File 1138-AArch64-Optimize-move_call_last-move_ext_call_last.patch of Package erlang
From 439d30ad9480e02800ac8e91d904f8944e18fe0e Mon Sep 17 00:00:00 2001
From: =?UTF-8?q?Bj=C3=B6rn=20Gustavsson?= <bjorn@erlang.org>
Date: Mon, 18 Sep 2023 15:05:42 +0200
Subject: [PATCH 18/25] AArch64: Optimize move_call_last & move_ext_call_last
There are more than 4700 occurrences of the following instruction
sequence in the OTP code base:
ldr x25, [x20], 8
ldr x30, [x20], 8
It can be simplified like so:
ldp x25, x30, [x20], 16
---
erts/emulator/beam/jit/arm/instr_call.cpp | 24 +++++++++++++++++++----
1 file changed, 20 insertions(+), 4 deletions(-)

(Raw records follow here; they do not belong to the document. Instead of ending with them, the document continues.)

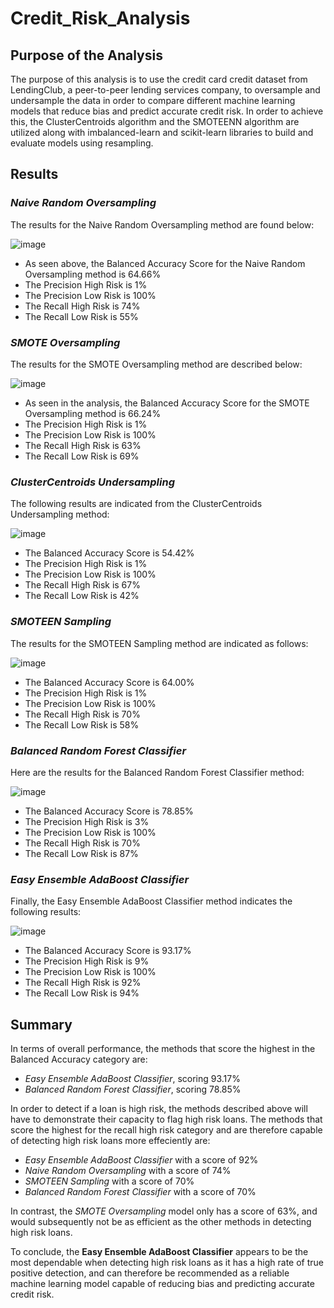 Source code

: # Credit_Risk_Analysis


## Purpose of the Analysis

The purpose of this analysis is to use the credit card credit dataset from LendingClub, a peer-to-peer lending services company, to oversample and undersample the data in order to compare different machine learning models that reduce bias and predict accurate credit risk. In order to achieve this, the ClusterCentroids algorithm and the SMOTEENN algorithm are utilized along with imbalanced-learn and scikit-learn libraries to build and evaluate models using resampling.


## Results

### *Naive Random Oversampling*

The results for the Naive Random Oversampling method are found below:

![image](https://user-images.githubusercontent.com/75655852/116025795-58444c00-a61f-11eb-94ff-cd76bbca8e8f.png)

- As seen above, the Balanced Accuracy Score for the Naive Random Oversampling method is 64.66%
- The Precision High Risk is 1%
- The Precision Low Risk is 100%
- The Recall High Risk is 74%
- The Recall Low Risk is 55%

### *SMOTE Oversampling*

The results for the SMOTE Oversampling method are described below:

![image](https://user-images.githubusercontent.com/75655852/116025965-ab1e0380-a61f-11eb-951a-25312f377d6b.png)

- As seen in the analysis, the Balanced Accuracy Score for the SMOTE Oversampling method is 66.24%
- The Precision High Risk is 1%
- The Precision Low Risk is 100%
- The Recall High Risk is 63%
- The Recall Low Risk is 69% 

### *ClusterCentroids Undersampling*

The following results are indicated from the ClusterCentroids Undersampling method:

![image](https://user-images.githubusercontent.com/75655852/116026275-5b8c0780-a620-11eb-83a1-ca184a9f077d.png)

- The Balanced Accuracy Score is 54.42%
- The Precision High Risk is 1%
- The Precision Low Risk is 100%
- The Recall High Risk is 67%
- The Recall Low Risk is 42%


### *SMOTEEN Sampling*

The results for the SMOTEEN Sampling method are indicated as follows:

![image](https://user-images.githubusercontent.com/75655852/116026672-28964380-a621-11eb-8cc8-855ecde1f78d.png)

- The Balanced Accuracy Score is 64.00%
- The Precision High Risk is 1%
- The Precision Low Risk is 100%
- The Recall High Risk is 70%
- The Recall Low Risk is 58%


### *Balanced Random Forest Classifier*

Here are the results for the Balanced Random Forest Classifier method: 

![image](https://user-images.githubusercontent.com/75655852/116027124-081ab900-a622-11eb-8484-8f6ea05b3333.png)

- The Balanced Accuracy Score is 78.85%
- The Precision High Risk is 3%
- The Precision Low Risk is 100%
- The Recall High Risk is 70%
- The Recall Low Risk is 87%


### *Easy Ensemble AdaBoost Classifier*

Finally, the Easy Ensemble AdaBoost Classifier method indicates the following results:

![image](https://user-images.githubusercontent.com/75655852/116027194-38faee00-a622-11eb-93e6-1398cfea1789.png)

- The Balanced Accuracy Score is 93.17%
- The Precision High Risk is 9%
- The Precision Low Risk is 100%
- The Recall High Risk is 92%
- The Recall Low Risk is 94%

## Summary  

In terms of overall performance, the methods that score the highest in the Balanced Accuracy category are:

  - *Easy Ensemble AdaBoost Classifier*, scoring 93.17%
  - *Balanced Random Forest Classifier*, scoring 78.85%
 
In order to detect if a loan is high risk, the methods described above will have to demonstrate their capacity to flag high risk loans. The methods that score the highest for the recall high risk category and are therefore capable of detecting high risk loans more effeciently are:

 - *Easy Ensemble AdaBoost Classifier* with a score of 92%
 - *Naive Random Oversampling* with a score of 74%
 - *SMOTEEN Sampling* with a score of 70%
 - *Balanced Random Forest Classifier* with a score of 70%

In contrast, the *SMOTE Oversampling* model only has a score of 63%, and would subsequently not be as efficient as the other methods in detecting high risk loans.

To conclude, the **Easy Ensemble AdaBoost Classifier** appears to be the most dependable when detecting high risk loans as it has a high rate of true positive detection, and can therefore be recommended as a reliable machine learning model capable of reducing bias and predicting accurate credit risk.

diff --git a/erts/emulator/beam/jit/arm/instr_call.cpp b/erts/emulator/beam/jit/arm/instr_call.cpp
index 2699c30962..8f6f587698 100644
--- a/erts/emulator/beam/jit/arm/instr_call.cpp
+++ b/erts/emulator/beam/jit/arm/instr_call.cpp
@@ -79,16 +79,23 @@ void BeamModuleAssembler::emit_move_call_last(const ArgYRegister &Src,
auto src_index = Src.get();
Sint deallocate = Deallocate.get() * sizeof(Eterm);
- if (src_index == 0 && Support::isInt9(deallocate)) {
+ if (src_index == 0 && deallocate == 8) {
+ auto dst = init_destination(Dst, TMP1);
+ const arm::Mem src_ref = arm::Mem(E).post(2 * deallocate);
+ a.ldp(dst.reg, a64::x30, src_ref);
+ flush_var(dst);
+ a.b(resolve_beam_label(CallTarget, disp128MB));
+ } else if (src_index == 0 && Support::isInt9(deallocate)) {
auto dst = init_destination(Dst, TMP1);
const arm::Mem src_ref = arm::Mem(E).post(deallocate);
a.ldr(dst.reg, src_ref);
flush_var(dst);
+ emit_i_call_only(CallTarget);
} else {
mov_arg(Dst, Src);
emit_deallocate(Deallocate);
+ emit_i_call_only(CallTarget);
}
- emit_i_call_only(CallTarget);
}
void BeamModuleAssembler::emit_i_call_only(const ArgLabel &CallTarget) {
@@ -151,16 +158,25 @@ void BeamModuleAssembler::emit_move_call_ext_last(const ArgYRegister &Src,
auto src_index = Src.get();
Sint deallocate = Deallocate.get() * sizeof(Eterm);
- if (src_index == 0 && Support::isInt9(deallocate)) {
+ if (src_index == 0 && deallocate == 8) {
+ auto dst = init_destination(Dst, TMP1);
+ const arm::Mem src_ref = arm::Mem(E).post(2 * deallocate);
+ mov_arg(ARG1, Exp);
+ arm::Mem target = emit_setup_dispatchable_call(ARG1);
+ a.ldp(dst.reg, a64::x30, src_ref);
+ flush_var(dst);
+ branch(target);
+ } else if (src_index == 0 && Support::isInt9(deallocate)) {
auto dst = init_destination(Dst, TMP1);
const arm::Mem src_ref = arm::Mem(E).post(deallocate);
a.ldr(dst.reg, src_ref);
flush_var(dst);
+ emit_i_call_ext_only(Exp);
} else {
mov_arg(Dst, Src);
emit_deallocate(Deallocate);
+ emit_i_call_ext_only(Exp);
}
- emit_i_call_ext_only(Exp);
}
static ErtsCodeMFA apply3_mfa = {am_erlang, am_apply, 3};
--
2.35.3